Nigerian story writer

Mustapha Enesi is a Nigerian short story writer who won the 2021 K & L Prize for African Literature for his short story "Kesandu," and the 2021 Awele Creative Trust Award for "Safety Pins Are Good Omens," which was published in Transition Magazine His debut short story collection, I Cry at the Feet of My Other Body and Other Stories, which focuses on the lives of Nigerian women was published by Witsprouts in September 2025 .

== Background ==
Enesi holds a background in Agriculture, having studied the course at the University of Ilorin, where he also graduated top of his class.

==Literary career==
He was a finalist for the 2021 Alpine Fellowship Writing Prize and the 2021 Arthur Flowers Flash Fiction Prize.
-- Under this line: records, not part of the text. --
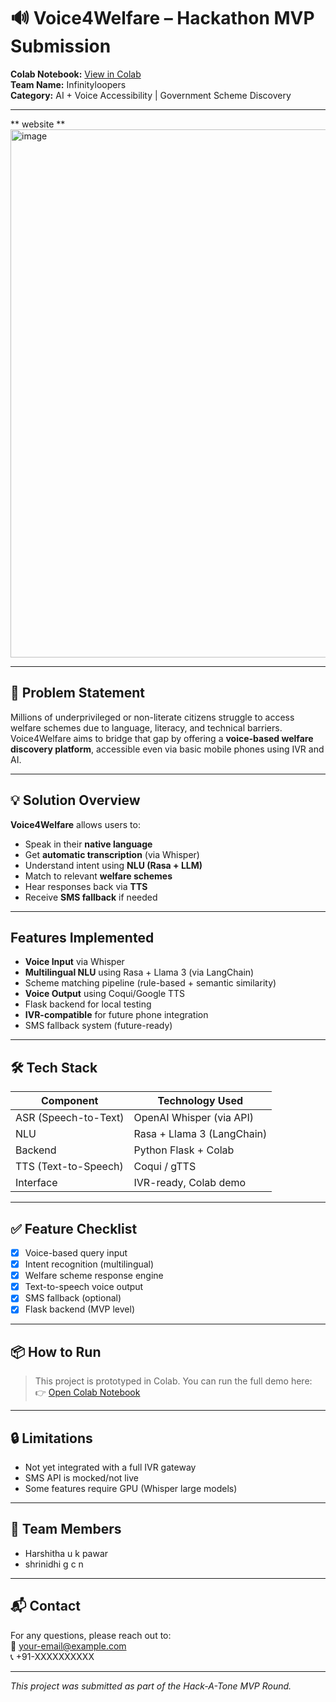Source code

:# 🔊 Voice4Welfare – Hackathon MVP Submission

**Colab Notebook:** [View in Colab](https://colab.research.google.com/drive/1n4T4s7HiUmdA8D-FlWOBe0_fmt-9itIf?usp=sharing )  
**Team Name:** Infinityloopers  
**Category:** AI + Voice Accessibility | Government Scheme Discovery

---
** website **
<img width="1902" height="845" alt="image" src="https://github.com/user-attachments/assets/781da3ee-df20-46da-9bff-f79fa7f5620f" />


---

## 🧠 Problem Statement

Millions of underprivileged or non-literate citizens struggle to access welfare schemes due to language, literacy, and technical barriers. Voice4Welfare aims to bridge that gap by offering a **voice-based welfare discovery platform**, accessible even via basic mobile phones using IVR and AI.

---

## 💡 Solution Overview

**Voice4Welfare** allows users to:
- Speak in their **native language**
- Get **automatic transcription** (via Whisper)
- Understand intent using **NLU (Rasa + LLM)**
- Match to relevant **welfare schemes**
- Hear responses back via **TTS**
- Receive **SMS fallback** if needed

---

##  Features Implemented

- **Voice Input** via Whisper
-  **Multilingual NLU** using Rasa + Llama 3 (via LangChain)
-  Scheme matching pipeline (rule-based + semantic similarity)
-  **Voice Output** using Coqui/Google TTS
-  Flask backend for local testing
- **IVR-compatible** for future phone integration
- SMS fallback system (future-ready)

---


## 🛠️ Tech Stack

| Component        | Technology Used            |
|------------------|----------------------------|
| ASR (Speech-to-Text) | OpenAI Whisper (via API) |
| NLU              | Rasa + Llama 3 (LangChain) |
| Backend          | Python Flask + Colab       |
| TTS (Text-to-Speech) | Coqui / gTTS            |
| Interface        | IVR-ready, Colab demo      |

---

## ✅ Feature Checklist

- [x] Voice-based query input
- [x] Intent recognition (multilingual)
- [x] Welfare scheme response engine
- [x] Text-to-speech voice output
- [x] SMS fallback (optional)
- [x] Flask backend (MVP level)

---

## 📦 How to Run

> This project is prototyped in Colab. You can run the full demo here:  
👉 [Open Colab Notebook](https://colab.research.google.com/drive/1n4T4s7HiUmdA8D-FlWOBe0_fmt-9itIf?usp=sharing)

---

## 🔒 Limitations

- Not yet integrated with a full IVR gateway
- SMS API is mocked/not live
- Some features require GPU (Whisper large models)

---

## 👥 Team Members

- Harshitha u k pawar
- shrinidhi g c n

---

## 📬 Contact

For any questions, please reach out to:  
📧 your-email@example.com  
📞 +91-XXXXXXXXXX

---

_This project was submitted as part of the Hack-A-Tone MVP Round._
His works have appeared in Transition Magazine, Litro Magazine, The Republic, Isele Magazine, Peatsmoke Journal, The Maine Review and Love Grows Stronger in Death among others. He was a judge for the Oxford Flash Fiction Prize in 2023.

His debut short story collection was published by Witpsrouts Books in September 2025. The collection is a complex exploration of womanhood, motherhood, grief, and societal pressures, featuring thirteen interconnected stories of Nigerian women striving for self-definition.